Mientras Maimouna pertenece a una familia tradicional, respetuosa de las tradiciones y que intenta velar por la educación de su hija, Douina vive en un campamento con su madre que parece, más bien, otra adolescente, y sus particulares amigos.
El abandono, las carencias, la falta de un padre y, sobre todo, la imposibilidad de soñar con poder cambiar este destino por las vías tradicionales -el estudio y respeto a las reglas-, han llenado a Douina de rabia.
Maimouna la acompaña, la secunda, le brinda su amor incondicional, aunque el abismo al que se asoma su amiga no la atraiga tanto y juntas imaginan un futuro en el que podrán obtener lo que desean con fervor: tener dinero para comprar todo lo que desean, como si eso lo solucionara todo. Precisamente, una de estas secuencias en las que se permiten soñar con un futuro de riqueza es realmente una deleite visual.

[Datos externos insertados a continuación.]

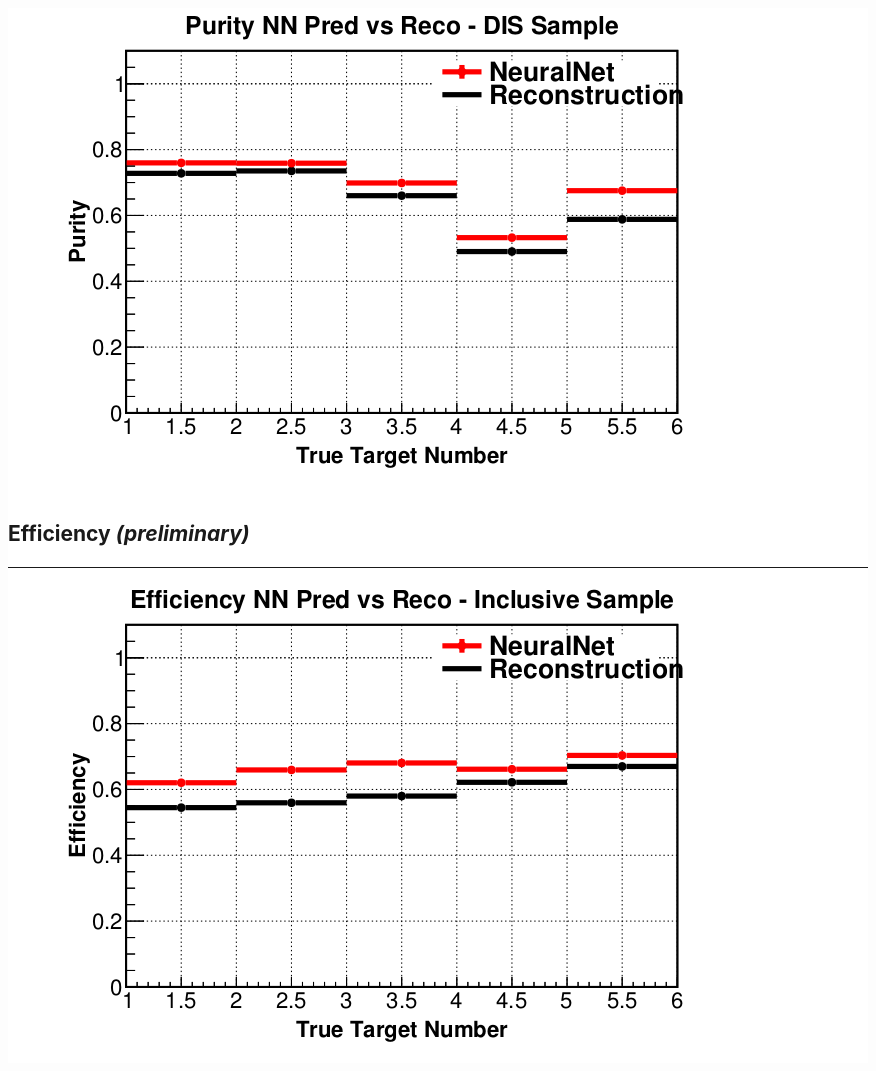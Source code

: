 <img src="../img/ml/targetid_pur_dis.png" class='right'>

## Efficiency *(preliminary)*

---

<img src="../img/ml/targetid_eff_inc.png" class='left'>
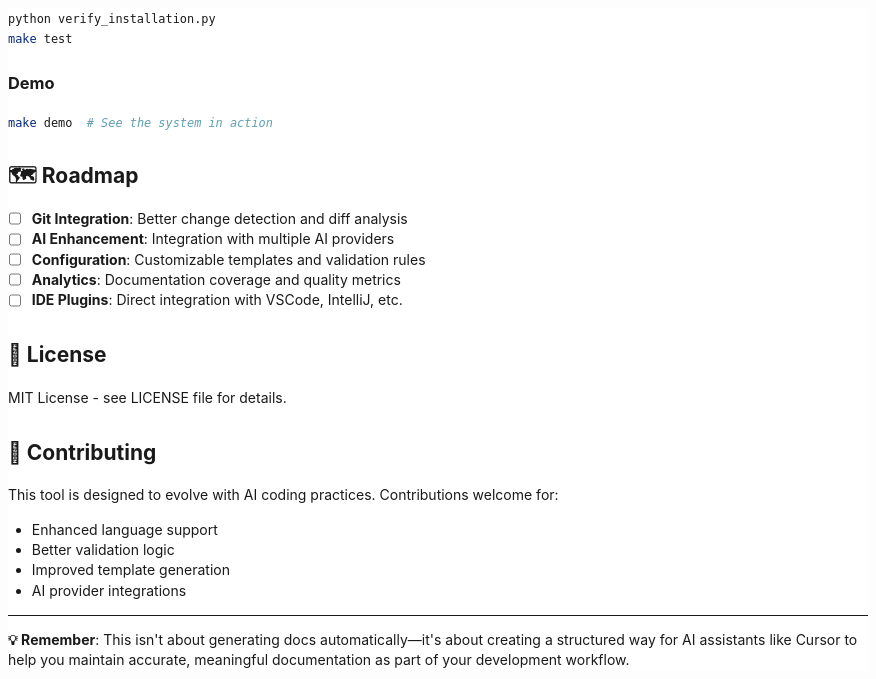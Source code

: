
 ```bash
python verify_installation.py
make test
```

### Demo

```bash
make demo  # See the system in action
```

## 🗺️ Roadmap

- [ ] **Git Integration**: Better change detection and diff analysis
- [ ] **AI Enhancement**: Integration with multiple AI providers
- [ ] **Configuration**: Customizable templates and validation rules
- [ ] **Analytics**: Documentation coverage and quality metrics
- [ ] **IDE Plugins**: Direct integration with VSCode, IntelliJ, etc.

## 📄 License

MIT License - see LICENSE file for details.

## 🤝 Contributing

This tool is designed to evolve with AI coding practices. Contributions welcome for:

- Enhanced language support
- Better validation logic
- Improved template generation
- AI provider integrations

---

**💡 Remember**: This isn't about generating docs automatically—it's about creating a structured way for AI assistants like Cursor to help you maintain accurate, meaningful documentation as part of your development workflow.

La directora, Houda Benyamina se acerca de manera respetuosa y sentida a estos dos personajes marginales y cuenta un poderoso relato cuyo epicentro no es otra cosa que el valor de la amistad.
Visualmente la película es impecable y demuestra, con creces, por qué su directora ganó la Cámara de Oro en Cannes el año pasado.
Las actuaciones no se quedan atrás: Oulaya Amanra, quien encarna a Douina, y que es hermana de la directora, luchó por demostrar que ella, a pesar de no haber vivido las mismas situaciones que la protagonista podría encarnarla con soltura, efectivamente lo demuestra con creces, atrás no se queda la sensible, dulce y divertida Maimouna, interpretada por Debora Lukumena. A este dúo se suma Rebecca, una imponente Jisca Kalvanda, quien consigue dar vida y hacer creíble a una temible líder del barrio (rol que estamos habituados a ver interpretado por un hombre) para quien Douina empezará a trabajar en busca de conseguir su sueño y tener, como lo repite incansablemente: Money, money, money.
Pero, como era de esperarse, las cosas no son tan fáciles. A los retos, cada vez más peligrosos y arriesgados, que empezará a imponerle Rebecca se suma un encuentro inesperado: un talentoso y guapo guardia de seguridad que también persigue un sueño: convertirse en bailarín profesional.
Estos dos caminos, el de Douina y el bailarín, tan aparentemente opuestos, consiguen integrarse de manera armónica en la película lo que permite no sólo añadir bellas y estéticas secuencias en las que el cuerpo y la danza son protagonistas sino, además, sumar temas a la compleja radiografía social que quiere realizar la directora. Quizás, finalmente, el arte sí permite un tipo de comunicación real (más allá de las palabras y la rabia) y una vía de escape tangible a una realidad que parece cortar todos los caminos.
La desesperanza, la sociedad de consumo, el círculo vicioso generado por la marginalización, la búsqueda de construir un camino propio, son algunos de los temas abordados, sin concesiones, en esta buena película.